## TASK REQUIREMENTS
Your answer should be a single number: how many lines of the material below contain "perp".

- Opening Delimiter -

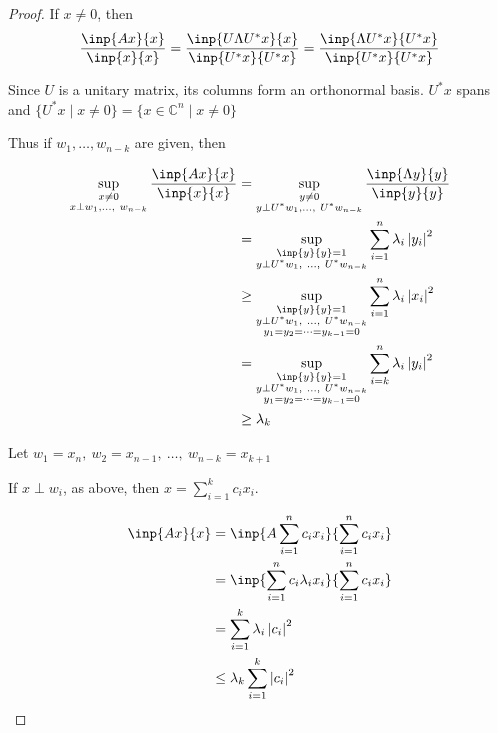 \documentclass[twofold]{article}
\newcommand*\adj[1]{#1^*}
\newcommand*\abs[1]{\left \vert #1 \right\vert}
\theoremstyle{plain}
\theoremstyle{definition}
\theoremstyle{remark}
\begin{document}
\begin{proof} 

 If \(x \neq 0\), then \[\frac{\inp{Ax}{x}}{\inp{x}{x}} = \frac{\inp{U \Lambda \adj{U} x}{x}}{\inp{\adj{U} x}{ \adj{U} x}} =  \frac{\inp{\Lambda \adj{U} x}{ \adj{U} x}}{\inp{\adj{U}x}{\adj{U}x}}\]

Since \(U\) is a unitary matrix, its columns form an orthonormal basis.  \(\adj{U}x\) spans and \( \{ \adj{U} x \mid x \neq 0\}  = \{x \in \mathbb{C}^n \mid x \ne 0 \}\) 



Thus if \(w_1, \ldots , w_{n-k}\) are given, then 

\begin{equation*} \begin{split}
\sup_{\substack{x \neq 0 \\ x \perp w_1, \ldots, \ w_{n-k}}} \frac{\inp{Ax}{x}}{\inp{x}{x}} & = \sup_{\substack{y \neq 0 \\ y \perp \adj{U} w_1, \ldots ,\ \adj{U} w_{n-k}}} \frac{\inp{\Lambda y}{y}}{\inp{y}{y}} \\
&  = \sup_{\substack{\inp{y}{y} = 1 \\ y \perp \adj{U} w_1, \ \ldots , \ \adj{U}w_{n-k}}} \sum_{i = 1}^n \lambda_i \abs{y_i}^2 \\
&  \ge \sup_{\substack{\inp{y}{y} = 1 \\ y \perp \adj{U} w_1, \ \ldots , \ \adj{U} w_{n-k} \\ y_1 = y_2 = \cdots = y_{k-1} = 0 }} \sum_{i = 1}^n \lambda_i \abs{x_i}^2 \\
&  = \sup_{\substack{\inp{y}{y} = 1 \\ y \perp \adj{U} w_1, \ \ldots , \ \adj{U} w_{n-k} \\ y_1 = y_2 = \cdots = y_{k-1} = 0 }} \sum_{i = k}^n \lambda_i \abs{y_i}^2 \\
&  \ge \lambda_k 
\end{split} \end{equation*}


Let \(w_1 = x_n , \ w_2 = x_{n-1}, \ \ldots , \ w_{n-k} = x_{k + 1}\)

If \(x\perp w_i\), as above, then \(x = \sum_{i = 1} ^k c_i x_i\). 

\begin{equation*} \begin{split}
\inp{Ax}{x} & = \inp{A \sum_{i = 1} ^ n c_i x_i}{ \sum_{i = 1} ^n c_i x_i} \\
&  = \inp{\sum_{i = 1} ^n c_i \lambda_i x_i}{\sum_{i = 1} ^n c_i x_i}\\
& = \sum_{i = 1} ^ k \lambda_i \abs{c_i}^2 \\
&  \le \lambda_k \sum_{i = 1} ^{k} \abs{c_i}^2
\end{split} \end{equation*}
\end{proof}
\end{document}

- Closing Delimiter -

## TASK RESULT
5